In a submission to the Australian Energy Market Operator about its Integrated System Plan, Tesla suggests modelling should reflect battery life of 15 years, rather than 10 years, a 90 per cent round trip efficiency, rather than 81 per cent, and cheaper costs.
The submission suggests battery storage will play a greater role in Australia’s future grid than has been suggested in scenarios focused on pumped hydro, Snowy 2.0 and Tasmania’s Battery of the Nation plan.
Tesla’s observations highlight the need to reflect rapid shift in technologies.The US-based company would like to see a “fast-change” scenario where both distributed energy resources (known as DER and which include rooftop solar, battery storage and demand management) and large-scale renewable storage uptake are maximised.
“A ‘fast change’ scenario could then be viewed (as it is most likely to be interpreted) as an outlook that sees high growth in demand-side settings (strong uptake of rooftop PV, demand-side participation, EV and aggregated behind the meter storage) as well as strong supply side cost reductions at the utility scale,” Tesla says.
Tesla says cost assumptions around battery storage also need to be updated.

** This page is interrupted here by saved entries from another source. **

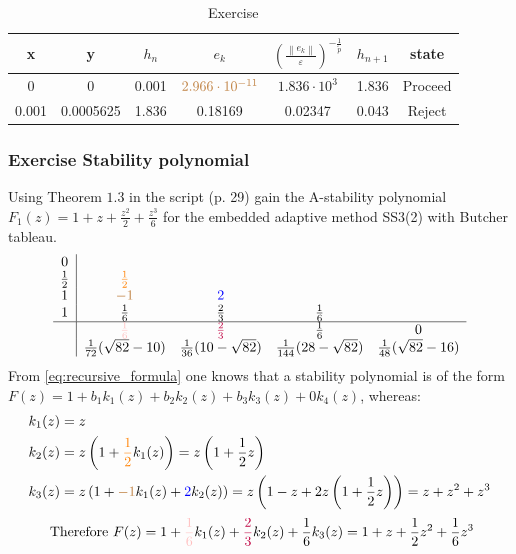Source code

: \begin{table}[ht]
    \centering
    \begin{tabular}{|c|c|c|c|c|c|c|}
    \hline x & y &  $h_n$ & $e_k$ & $\left(\frac{\left\|e_k\right\|}{\varepsilon}\right)^{-\frac{1}{\widetilde{p}}}$ & $h_{n+1}$&state\\
    \hline
    0& 0& 0.001 &$\textcolor{brown}{2.966\cdot 10^{-11}}$&$1.836\cdot 10^3$&1.836&Proceed\\
    \hline
    0.001& 0.0005625&1.836&0.18169&0.02347&0.043&Reject\\
    \hline
    \end{tabular}
    \caption{Exercise}
    \label{tab:example_tab}
\end{table}

\subsubsection{Exercise Stability polynomial}
Using Theorem $1.3$ in the script (p. 29) gain the A-stability polynomial $F_1(z)=1+z+\frac{z^2}{2}+\frac{z^3}{6}$ for the embedded adaptive method SS3(2) with Butcher tableau.
$$
\begin{array}{c|cccc}
0\\
\frac{1}{2} & \textcolor{orange}{\frac{1}{2}} & & \\
1 & \textcolor{brown}{-1} & \textcolor{blue}{2} &  \\
1 &  \frac{1}{6} & \frac{2}{3} & \frac{1}{6} \\
\hline
&\textcolor{pink}{\frac{1}{6}} & \textcolor{purple}{\frac{2}{3}} & \frac{1}{6}&0 \\
&\frac{1}{72}(\sqrt{82}-10) & \frac{1}{36}(10-\sqrt{82}) & \frac{1}{144}(28-\sqrt{82}) & \frac{1}{48}(\sqrt{82}-16)
\end{array}
$$
From \autoref{eq:recursive_formula} one knows that a stability polynomial is of the form $F(z)=1+b_1 k_1(z)+b_2 k_2(z)+b_3 k_3(z)+0 k_4(z)$, whereas:
$$
\begin{aligned}
& k_1(z)=z \\
& k_2(z)=z\left(1+\textcolor{orange}{\frac{1}{2}} k_1(z)\right)=z\left(1+\frac{1}{2} z\right) \\
& k_3(z)=z\left(1+\textcolor{brown}{-1} k_1(z)+\textcolor{blue}{2} k_2(z)\right)=z\left(1-z+2 z\left(1+\frac{1}{2} z\right)\right)=z+z^2+z^3
\end{aligned}
$$
$$
\text { Therefore } F(z)=1+\textcolor{pink}{\frac{1}{6}} k_1(z)+\textcolor{purple}{\frac{2}{3}} k_2(z)+\frac{1}{6} k_3(z)=1+z+\frac{1}{2} z^2+\frac{1}{6} z^3
$$

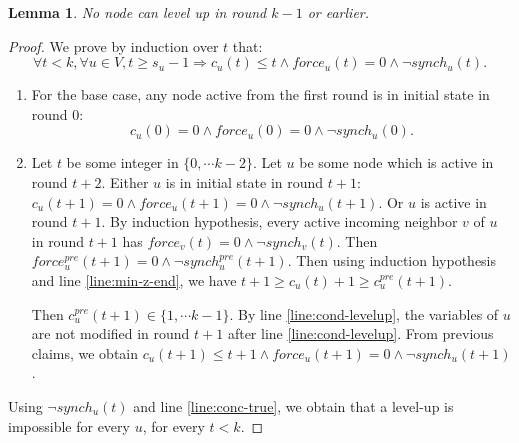\documentclass[11pt,letterpaper]{article}
\newtheorem{lem}[thm]{Lemma}
\begin{document}
\begin{lem} \label{lem:early-phase}
	No node can level up in round $k-1$ or earlier.
\end{lem}
\begin{proof}
	We prove by induction over $t$ that:
	$$\forall t < k, \forall u \in V, t \geq s_u-1 \Rightarrow c_u(t) \leq t \wedge force_u(t) = 0 \wedge \neg synch_u(t).$$
	\begin{enumerate}
		\item For the base case, any node active from the first round is in initial state in round 0:
			$$c_u(0) = 0 \wedge force_u(0) = 0 \wedge \neg synch_u(0).$$
		\item Let $t$ be some integer in $\{0, \cdots k-2\}$. Let $u$ be some node which is active in round $t+2$.
			Either $u$ is in initial state in round $t+1$: $c_u(t+1) = 0 \wedge force_u(t+1) = 0 \wedge \neg synch_u(t+1)$.
			Or $u$ is active in round $t+1$.
			By induction hypothesis, every active incoming neighbor $v$ of $u$ in round $t+1$ has $force_v(t) = 0 \wedge \neg synch_v(t)$.
			Then $force_u^{pre}(t+1) = 0 \wedge \neg synch_u^{pre}(t+1)$.
			Then using induction hypothesis and line \ref{line:min-z-end}, we have
			$t+1 \geq c_u(t)+1 \geq c_u^{pre}(t+1)$.

			Then $c_u^{pre}(t+1) \in \{1, \cdots k-1\}$.
			By line \ref{line:cond-levelup}, the variables of $u$ are not modified in round $t+1$ after line \ref{line:cond-levelup}.
			From previous claims, we obtain $c_u(t+1) \leq t+1 \wedge force_u(t+1) = 0 \wedge \neg synch_u(t+1)$.
	\end{enumerate}
	Using $\neg synch_u(t)$ and line \ref{line:conc-true}, we obtain that a level-up is impossible for every $u$, for every $t < k$.
\end{proof}
\end{document}
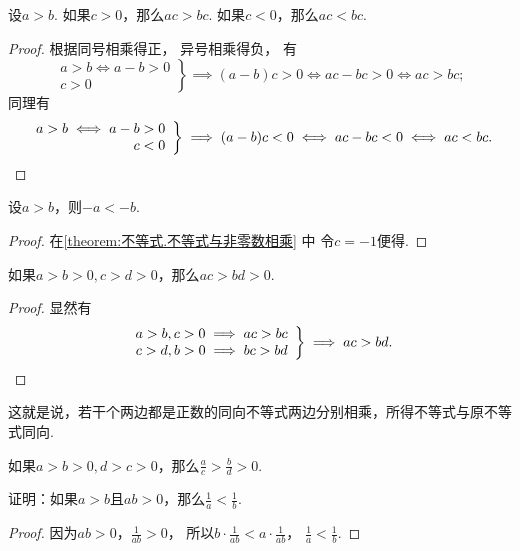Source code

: \begin{theorem}\label{theorem:不等式.不等式与非零数相乘}
设\(a>b\).
如果\(c>0\)，那么\(ac>bc\).
如果\(c<0\)，那么\(ac<bc\).
\begin{proof}
根据同号相乘得正，
异号相乘得负，
有\begin{equation*}
	\left. \begin{array}{r}
		a>b \iff a-b>0 \\
		c>0
	\end{array} \right\}
	\implies (a-b)c>0
	\iff ac-bc>0
	\iff ac>bc;
\end{equation*}
同理有\begin{equation*}
	\left. \begin{array}{r}
		a>b \iff a-b> 0 \\
		c<0
	\end{array} \right\}
	\implies (a-b)c<0
	\iff ac-bc<0
	\iff ac<bc.
	\qedhere
\end{equation*}
\end{proof}
\end{theorem}

\begin{corollary}\label{theorem:不等式.不等式与负一相乘}
设\(a>b\)，则\(-a<-b\).
\begin{proof}
在\cref{theorem:不等式.不等式与非零数相乘} 中
令\(c = -1\)便得.
\end{proof}
\end{corollary}

\begin{corollary}\label{theorem:不等式.同向不等式相乘}
如果\(a>b>0,c>d>0\)，那么\(ac>bd>0\).
\begin{proof}
显然有\begin{equation*}
	\left. \begin{array}{r}
		a>b,c>0 \implies ac>bc \\
		c>d,b>0 \implies bc>bd
	\end{array} \right\}
	\implies ac>bd.
	\qedhere
\end{equation*}
\end{proof}
\end{corollary}
这就是说，若干个两边都是正数的同向不等式两边分别相乘，所得不等式与原不等式同向.

\begin{corollary}
如果\(a>b>0,d>c>0\)，那么\(\frac{a}{c}>\frac{b}{d}>0\).
\end{corollary}

\begin{example}
证明：如果\(a > b\)且\(ab > 0\)，那么\(\frac1a < \frac1b\).
\begin{proof}
因为\(ab > 0\)，\(\frac1{ab} > 0\)，
所以\(b \cdot \frac1{ab} < a \cdot \frac1{ab}\)，
\(\frac1a < \frac1b\).
\end{proof}
\end{example}

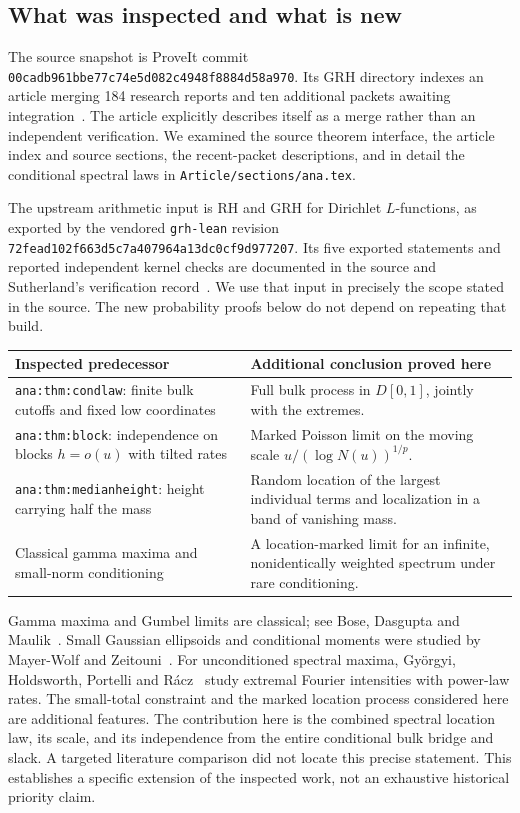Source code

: \documentclass[11pt]{article}
\theoremstyle{definition}
\theoremstyle{remark}
\begin{document}
\subsection{What was inspected and what is new}

The source snapshot is ProveIt commit
\texttt{00cadb961bbe77c74e5d082c4948f8884d58a970}. Its GRH directory indexes
an article merging 184 research reports and ten additional packets awaiting
integration~\cite{ProveIt2026}. The article explicitly describes itself as a
merge rather than an independent verification. We examined the source
theorem interface, the article index and source sections, the recent-packet
descriptions, and in detail the conditional spectral laws in
\texttt{Article/sections/ana.tex}.

The upstream arithmetic input is RH and GRH for Dirichlet $L$-functions,
as exported by the vendored \texttt{grh-lean} revision
\texttt{72fead102f663d5c7a407964a13dc0cf9d977207}. Its five exported statements
and reported independent kernel checks are documented in the source and
Sutherland's verification record~\cite{Sutherland2026}. We use that input
in precisely the scope stated in the source. The new probability proofs
below do not depend on repeating that build.

\begin{center}
\begin{tabular}{@{}p{}p{}@{}}
\toprule
Inspected predecessor & Additional conclusion proved here\\
\midrule
\texttt{ana:thm:condlaw}: finite bulk cutoffs and fixed low coordinates
& Full bulk process in $D[0,1]$, jointly with the extremes.\\[5pt]
\texttt{ana:thm:block}: independence on blocks $h=o(u)$ with tilted rates
& Marked Poisson limit on the moving scale $u/(\log N(u))^{1/p}$.\\[5pt]
\texttt{ana:thm:medianheight}: height carrying half the mass
& Random location of the largest individual terms and localization in a
band of vanishing mass.\\[5pt]
Classical gamma maxima and small-norm conditioning
& A location-marked limit for an infinite, nonidentically weighted spectrum
under rare conditioning.\\
\bottomrule
\end{tabular}
\end{center}

Gamma maxima and Gumbel limits are classical; see Bose, Dasgupta and
Maulik~\cite{Bose2008}. Small Gaussian ellipsoids and conditional moments
were studied by Mayer-Wolf and Zeitouni~\cite{MayerWolf1993}. For
unconditioned spectral maxima, Gy\"orgyi,
Holdsworth, Portelli and R\'acz~\cite{Gyorgyi2003} study extremal Fourier
intensities with power-law rates. The small-total constraint and the
marked location process considered here are additional features. The contribution
here is the combined spectral location law, its scale, and its independence
from the entire conditional bulk bridge and slack. A targeted literature
comparison did not locate this precise statement. This establishes a
specific extension of the inspected work, not an exhaustive historical
priority claim.
\end{document}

For instance, it suggests that assuming having twice the capacity and therefore twice the costs in a single installation is wrong, because the fixed costs are more or less the same.
It also notes AEMO’s previous observations that the whole “value stream” of batteries needs to be better reflected. This is the responsibility of the market rule-maker, the AEMC. AEMO has said that only one third of battery services are recognised by the market.